Supplied material:
····················

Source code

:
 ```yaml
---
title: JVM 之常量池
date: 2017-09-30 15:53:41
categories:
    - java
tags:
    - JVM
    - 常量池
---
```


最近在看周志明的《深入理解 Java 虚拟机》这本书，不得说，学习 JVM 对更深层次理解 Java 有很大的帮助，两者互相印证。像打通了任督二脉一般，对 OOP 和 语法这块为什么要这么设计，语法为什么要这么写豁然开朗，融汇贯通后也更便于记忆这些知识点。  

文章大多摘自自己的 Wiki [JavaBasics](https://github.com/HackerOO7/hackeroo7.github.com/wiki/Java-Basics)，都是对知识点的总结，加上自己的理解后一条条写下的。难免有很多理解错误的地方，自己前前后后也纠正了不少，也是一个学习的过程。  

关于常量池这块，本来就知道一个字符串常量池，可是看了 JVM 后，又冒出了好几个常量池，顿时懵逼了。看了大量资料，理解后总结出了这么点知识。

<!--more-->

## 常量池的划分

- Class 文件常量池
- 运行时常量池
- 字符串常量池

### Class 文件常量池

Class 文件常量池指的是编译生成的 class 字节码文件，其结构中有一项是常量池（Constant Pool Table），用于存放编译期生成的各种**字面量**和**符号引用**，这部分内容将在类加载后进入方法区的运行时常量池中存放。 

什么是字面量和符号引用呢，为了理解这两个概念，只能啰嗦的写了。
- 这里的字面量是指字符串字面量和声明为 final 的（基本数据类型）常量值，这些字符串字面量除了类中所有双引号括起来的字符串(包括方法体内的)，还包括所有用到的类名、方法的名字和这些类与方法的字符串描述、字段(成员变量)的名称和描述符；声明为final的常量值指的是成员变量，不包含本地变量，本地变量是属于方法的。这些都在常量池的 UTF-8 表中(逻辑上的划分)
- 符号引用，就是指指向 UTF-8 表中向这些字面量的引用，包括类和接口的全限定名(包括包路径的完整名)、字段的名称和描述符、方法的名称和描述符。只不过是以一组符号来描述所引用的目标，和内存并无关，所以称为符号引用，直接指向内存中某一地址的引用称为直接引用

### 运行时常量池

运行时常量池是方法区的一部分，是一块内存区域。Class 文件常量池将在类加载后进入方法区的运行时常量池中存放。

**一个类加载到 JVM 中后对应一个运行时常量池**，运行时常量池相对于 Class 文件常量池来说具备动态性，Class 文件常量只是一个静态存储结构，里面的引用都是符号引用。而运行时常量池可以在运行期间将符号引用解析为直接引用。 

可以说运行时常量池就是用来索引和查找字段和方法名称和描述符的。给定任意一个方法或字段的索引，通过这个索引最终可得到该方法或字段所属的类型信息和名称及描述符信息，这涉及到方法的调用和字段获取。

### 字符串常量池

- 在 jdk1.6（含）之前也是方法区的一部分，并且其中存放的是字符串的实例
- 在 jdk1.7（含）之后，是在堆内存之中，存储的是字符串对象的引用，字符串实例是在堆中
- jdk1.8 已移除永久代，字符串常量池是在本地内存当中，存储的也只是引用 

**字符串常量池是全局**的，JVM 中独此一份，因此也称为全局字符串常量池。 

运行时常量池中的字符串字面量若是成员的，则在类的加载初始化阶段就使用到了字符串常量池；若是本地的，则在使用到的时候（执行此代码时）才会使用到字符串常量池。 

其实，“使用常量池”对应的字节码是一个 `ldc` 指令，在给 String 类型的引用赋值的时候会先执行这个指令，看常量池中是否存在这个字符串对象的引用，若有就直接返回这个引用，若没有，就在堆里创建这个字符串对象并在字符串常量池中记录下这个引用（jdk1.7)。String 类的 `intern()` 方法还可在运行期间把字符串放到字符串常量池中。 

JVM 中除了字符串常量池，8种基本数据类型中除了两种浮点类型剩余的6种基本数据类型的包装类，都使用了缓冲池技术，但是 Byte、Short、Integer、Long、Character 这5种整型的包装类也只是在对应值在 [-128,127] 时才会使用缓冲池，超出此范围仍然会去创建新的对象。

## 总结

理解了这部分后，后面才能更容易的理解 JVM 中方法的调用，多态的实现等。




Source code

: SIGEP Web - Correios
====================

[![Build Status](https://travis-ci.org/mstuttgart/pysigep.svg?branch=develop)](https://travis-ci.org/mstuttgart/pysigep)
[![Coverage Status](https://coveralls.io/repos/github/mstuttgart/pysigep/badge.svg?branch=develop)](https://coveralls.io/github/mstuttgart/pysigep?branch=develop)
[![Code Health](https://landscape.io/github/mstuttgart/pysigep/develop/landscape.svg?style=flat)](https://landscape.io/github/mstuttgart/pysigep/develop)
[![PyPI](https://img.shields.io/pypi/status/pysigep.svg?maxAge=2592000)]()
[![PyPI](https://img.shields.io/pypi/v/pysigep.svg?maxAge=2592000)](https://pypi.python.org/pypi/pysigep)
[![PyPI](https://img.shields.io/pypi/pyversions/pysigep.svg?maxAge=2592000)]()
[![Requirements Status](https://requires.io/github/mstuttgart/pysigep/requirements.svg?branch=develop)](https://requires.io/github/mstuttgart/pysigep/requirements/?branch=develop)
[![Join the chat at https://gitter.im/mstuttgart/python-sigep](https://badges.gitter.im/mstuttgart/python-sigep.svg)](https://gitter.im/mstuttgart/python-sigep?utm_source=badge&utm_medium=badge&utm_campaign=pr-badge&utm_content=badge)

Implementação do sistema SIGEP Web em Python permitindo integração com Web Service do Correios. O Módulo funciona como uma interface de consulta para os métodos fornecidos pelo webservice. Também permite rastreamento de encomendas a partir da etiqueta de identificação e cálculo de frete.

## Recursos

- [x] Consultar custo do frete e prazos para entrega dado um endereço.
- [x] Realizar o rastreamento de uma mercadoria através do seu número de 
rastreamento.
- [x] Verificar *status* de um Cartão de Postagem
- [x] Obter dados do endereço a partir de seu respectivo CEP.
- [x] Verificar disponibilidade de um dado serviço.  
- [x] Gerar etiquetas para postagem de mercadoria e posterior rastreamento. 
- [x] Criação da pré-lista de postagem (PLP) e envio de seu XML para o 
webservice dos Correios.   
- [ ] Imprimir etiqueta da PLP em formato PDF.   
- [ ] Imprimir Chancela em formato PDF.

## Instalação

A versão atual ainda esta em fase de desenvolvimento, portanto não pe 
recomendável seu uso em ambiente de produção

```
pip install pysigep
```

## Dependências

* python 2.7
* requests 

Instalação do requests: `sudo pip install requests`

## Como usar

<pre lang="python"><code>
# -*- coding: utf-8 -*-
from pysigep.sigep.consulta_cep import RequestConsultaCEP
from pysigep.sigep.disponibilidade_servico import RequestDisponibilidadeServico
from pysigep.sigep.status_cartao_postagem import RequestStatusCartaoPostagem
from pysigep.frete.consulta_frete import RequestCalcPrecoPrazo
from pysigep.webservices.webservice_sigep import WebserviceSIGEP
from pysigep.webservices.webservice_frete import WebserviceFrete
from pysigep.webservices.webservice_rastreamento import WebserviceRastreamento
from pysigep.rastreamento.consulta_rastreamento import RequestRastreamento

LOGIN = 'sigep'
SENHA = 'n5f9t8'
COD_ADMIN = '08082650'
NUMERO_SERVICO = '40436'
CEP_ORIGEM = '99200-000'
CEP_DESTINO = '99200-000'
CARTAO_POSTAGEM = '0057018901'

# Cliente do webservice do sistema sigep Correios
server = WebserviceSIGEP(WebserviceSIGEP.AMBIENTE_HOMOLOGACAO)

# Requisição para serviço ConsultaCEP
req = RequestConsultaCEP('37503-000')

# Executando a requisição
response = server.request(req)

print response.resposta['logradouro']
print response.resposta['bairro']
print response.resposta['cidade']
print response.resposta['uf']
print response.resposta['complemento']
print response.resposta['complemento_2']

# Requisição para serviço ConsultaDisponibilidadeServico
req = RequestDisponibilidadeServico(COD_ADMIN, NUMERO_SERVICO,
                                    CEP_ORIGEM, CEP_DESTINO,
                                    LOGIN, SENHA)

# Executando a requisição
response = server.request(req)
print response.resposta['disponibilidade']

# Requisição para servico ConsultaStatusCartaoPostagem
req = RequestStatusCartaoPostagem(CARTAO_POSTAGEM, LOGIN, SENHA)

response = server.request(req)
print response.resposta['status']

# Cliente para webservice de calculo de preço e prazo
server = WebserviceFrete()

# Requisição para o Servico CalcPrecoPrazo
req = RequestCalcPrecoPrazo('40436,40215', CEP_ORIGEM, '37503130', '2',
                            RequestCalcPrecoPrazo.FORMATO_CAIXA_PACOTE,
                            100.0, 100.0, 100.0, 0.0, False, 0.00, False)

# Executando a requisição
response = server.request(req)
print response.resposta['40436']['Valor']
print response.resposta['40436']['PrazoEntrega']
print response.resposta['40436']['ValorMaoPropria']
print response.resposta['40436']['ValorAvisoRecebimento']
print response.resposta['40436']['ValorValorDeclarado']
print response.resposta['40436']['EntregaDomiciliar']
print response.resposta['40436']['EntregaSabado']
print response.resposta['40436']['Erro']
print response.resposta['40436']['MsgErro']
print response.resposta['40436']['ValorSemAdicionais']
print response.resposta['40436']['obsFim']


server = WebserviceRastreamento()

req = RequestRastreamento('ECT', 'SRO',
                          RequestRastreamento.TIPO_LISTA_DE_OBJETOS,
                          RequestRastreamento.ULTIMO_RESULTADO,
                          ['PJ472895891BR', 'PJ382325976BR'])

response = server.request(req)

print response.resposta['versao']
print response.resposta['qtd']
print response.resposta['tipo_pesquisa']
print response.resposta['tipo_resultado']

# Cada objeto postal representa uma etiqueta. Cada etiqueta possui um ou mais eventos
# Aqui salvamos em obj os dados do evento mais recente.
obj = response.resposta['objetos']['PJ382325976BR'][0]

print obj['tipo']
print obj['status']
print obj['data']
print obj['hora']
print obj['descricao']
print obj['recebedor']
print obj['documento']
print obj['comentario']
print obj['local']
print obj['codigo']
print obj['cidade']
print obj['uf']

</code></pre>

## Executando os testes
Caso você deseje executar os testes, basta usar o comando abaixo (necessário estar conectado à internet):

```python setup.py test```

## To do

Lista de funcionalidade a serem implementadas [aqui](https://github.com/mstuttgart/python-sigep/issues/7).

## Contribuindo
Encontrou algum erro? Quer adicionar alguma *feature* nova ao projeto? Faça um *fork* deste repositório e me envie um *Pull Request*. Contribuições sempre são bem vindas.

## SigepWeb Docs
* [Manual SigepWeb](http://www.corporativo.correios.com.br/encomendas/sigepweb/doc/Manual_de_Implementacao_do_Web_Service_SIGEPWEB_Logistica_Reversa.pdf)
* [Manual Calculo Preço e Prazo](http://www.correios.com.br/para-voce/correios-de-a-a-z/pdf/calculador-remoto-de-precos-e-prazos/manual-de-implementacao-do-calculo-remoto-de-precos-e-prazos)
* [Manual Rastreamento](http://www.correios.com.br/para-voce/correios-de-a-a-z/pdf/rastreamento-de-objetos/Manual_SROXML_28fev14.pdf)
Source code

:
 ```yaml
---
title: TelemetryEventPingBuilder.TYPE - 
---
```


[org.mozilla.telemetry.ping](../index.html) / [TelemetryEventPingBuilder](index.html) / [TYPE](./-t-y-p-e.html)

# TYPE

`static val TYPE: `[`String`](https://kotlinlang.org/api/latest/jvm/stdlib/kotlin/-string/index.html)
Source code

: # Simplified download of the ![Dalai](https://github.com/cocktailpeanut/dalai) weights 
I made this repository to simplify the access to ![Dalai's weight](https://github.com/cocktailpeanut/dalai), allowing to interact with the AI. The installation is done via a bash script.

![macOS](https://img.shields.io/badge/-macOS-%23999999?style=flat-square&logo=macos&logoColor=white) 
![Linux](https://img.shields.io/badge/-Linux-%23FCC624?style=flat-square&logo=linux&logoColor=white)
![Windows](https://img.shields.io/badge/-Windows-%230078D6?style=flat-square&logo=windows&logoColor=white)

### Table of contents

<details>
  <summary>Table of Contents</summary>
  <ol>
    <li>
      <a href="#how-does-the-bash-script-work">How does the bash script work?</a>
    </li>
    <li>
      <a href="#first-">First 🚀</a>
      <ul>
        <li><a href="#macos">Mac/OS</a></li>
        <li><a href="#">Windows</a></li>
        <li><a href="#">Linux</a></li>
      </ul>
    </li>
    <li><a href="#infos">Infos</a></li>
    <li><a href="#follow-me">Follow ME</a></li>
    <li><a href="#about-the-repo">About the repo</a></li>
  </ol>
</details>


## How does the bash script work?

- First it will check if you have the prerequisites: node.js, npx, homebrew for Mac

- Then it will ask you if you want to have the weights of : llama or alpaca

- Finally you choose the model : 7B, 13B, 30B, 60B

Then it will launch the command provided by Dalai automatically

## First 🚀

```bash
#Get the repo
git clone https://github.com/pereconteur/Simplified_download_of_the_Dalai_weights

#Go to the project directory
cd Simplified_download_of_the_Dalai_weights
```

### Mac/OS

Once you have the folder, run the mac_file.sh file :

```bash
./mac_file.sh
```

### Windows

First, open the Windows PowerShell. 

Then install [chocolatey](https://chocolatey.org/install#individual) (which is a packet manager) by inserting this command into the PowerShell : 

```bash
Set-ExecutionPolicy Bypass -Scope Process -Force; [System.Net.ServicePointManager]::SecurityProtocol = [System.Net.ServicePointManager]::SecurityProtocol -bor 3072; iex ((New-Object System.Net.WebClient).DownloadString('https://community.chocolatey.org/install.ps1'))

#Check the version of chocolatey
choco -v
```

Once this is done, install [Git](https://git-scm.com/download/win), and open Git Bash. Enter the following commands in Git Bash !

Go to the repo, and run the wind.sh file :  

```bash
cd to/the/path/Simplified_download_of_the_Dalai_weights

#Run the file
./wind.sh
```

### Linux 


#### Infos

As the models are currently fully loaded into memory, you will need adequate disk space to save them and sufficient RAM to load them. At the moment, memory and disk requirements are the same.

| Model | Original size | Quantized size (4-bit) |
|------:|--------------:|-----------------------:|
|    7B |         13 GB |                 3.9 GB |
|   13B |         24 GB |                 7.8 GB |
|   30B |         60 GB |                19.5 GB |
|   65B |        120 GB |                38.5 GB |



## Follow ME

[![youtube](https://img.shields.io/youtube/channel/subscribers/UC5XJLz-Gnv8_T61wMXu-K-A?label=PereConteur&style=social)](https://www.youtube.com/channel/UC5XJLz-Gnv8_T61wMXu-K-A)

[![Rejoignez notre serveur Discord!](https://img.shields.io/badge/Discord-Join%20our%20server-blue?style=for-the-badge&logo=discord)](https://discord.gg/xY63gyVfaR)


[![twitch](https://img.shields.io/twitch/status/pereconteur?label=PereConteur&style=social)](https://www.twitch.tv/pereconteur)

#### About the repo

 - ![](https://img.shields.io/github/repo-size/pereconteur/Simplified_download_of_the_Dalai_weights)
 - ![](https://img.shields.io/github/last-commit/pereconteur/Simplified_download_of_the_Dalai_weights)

····················

Exercise: Could you write out, exactly as they stand, only the lines above that begin at the line with "- [x] Consultar" and stop after the line with "SENHA = 'n5f9t8'"?

Result below:
- [x] Consultar custo do frete e prazos para entrega dado um endereço.
- [x] Realizar o rastreamento de uma mercadoria através do seu número de 
rastreamento.
- [x] Verificar *status* de um Cartão de Postagem
- [x] Obter dados do endereço a partir de seu respectivo CEP.
- [x] Verificar disponibilidade de um dado serviço.  
- [x] Gerar etiquetas para postagem de mercadoria e posterior rastreamento. 
- [x] Criação da pré-lista de postagem (PLP) e envio de seu XML para o 
webservice dos Correios.   
- [ ] Imprimir etiqueta da PLP em formato PDF.   
- [ ] Imprimir Chancela em formato PDF.

## Instalação

A versão atual ainda esta em fase de desenvolvimento, portanto não pe 
recomendável seu uso em ambiente de produção

```
pip install pysigep
```

## Dependências

* python 2.7
* requests 

Instalação do requests: `sudo pip install requests`

## Como usar

<pre lang="python"><code>
# -*- coding: utf-8 -*-
from pysigep.sigep.consulta_cep import RequestConsultaCEP
from pysigep.sigep.disponibilidade_servico import RequestDisponibilidadeServico
from pysigep.sigep.status_cartao_postagem import RequestStatusCartaoPostagem
from pysigep.frete.consulta_frete import RequestCalcPrecoPrazo
from pysigep.webservices.webservice_sigep import WebserviceSIGEP
from pysigep.webservices.webservice_frete import WebserviceFrete
from pysigep.webservices.webservice_rastreamento import WebserviceRastreamento
from pysigep.rastreamento.consulta_rastreamento import RequestRastreamento

LOGIN = 'sigep'
SENHA = 'n5f9t8'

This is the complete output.